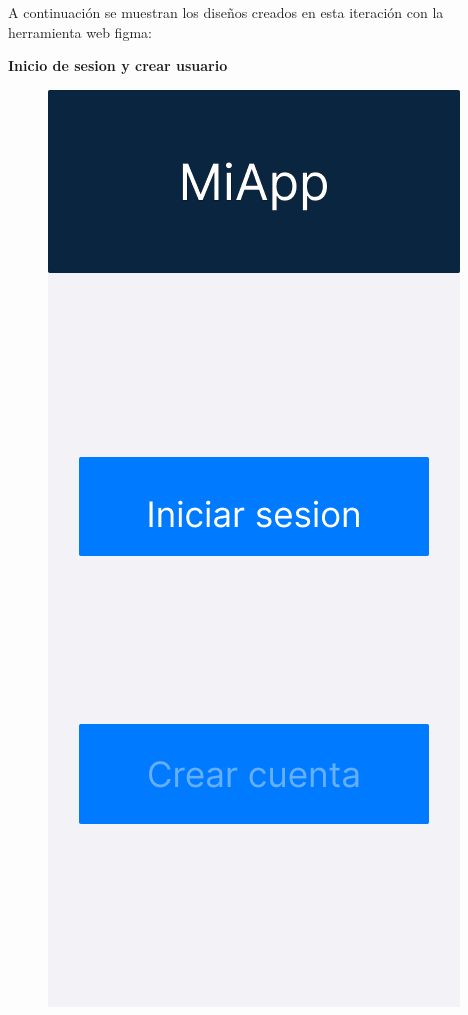 A continuación se muestran los diseños creados en esta iteración con la herramienta web figma:

\newpage

\textbf{Inicio de sesion y crear usuario}

\begin{figure}[H]
   \centering
   \begin{minipage}{0.45\textwidth}
      \centering
      \includegraphics[width=\textwidth]{fotos/Frame 22.png}

\end{minipage}
\end{figure}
---
Nothing but the pictures should be left out when the listing above is transcribed.

**THE COMPLETED TASK:**
 A continuación se muestran los diseños creados en esta iteración con la herramienta web figma:

\newpage

\textbf{Inicio de sesion y crear usuario}

\begin{figure}[H]
   \centering
   \begin{minipage}{0.45\textwidth}
      \centering
      \includegraphics[width=\textwidth]{fotos/Frame 22.png}

\end{minipage}
\end{figure}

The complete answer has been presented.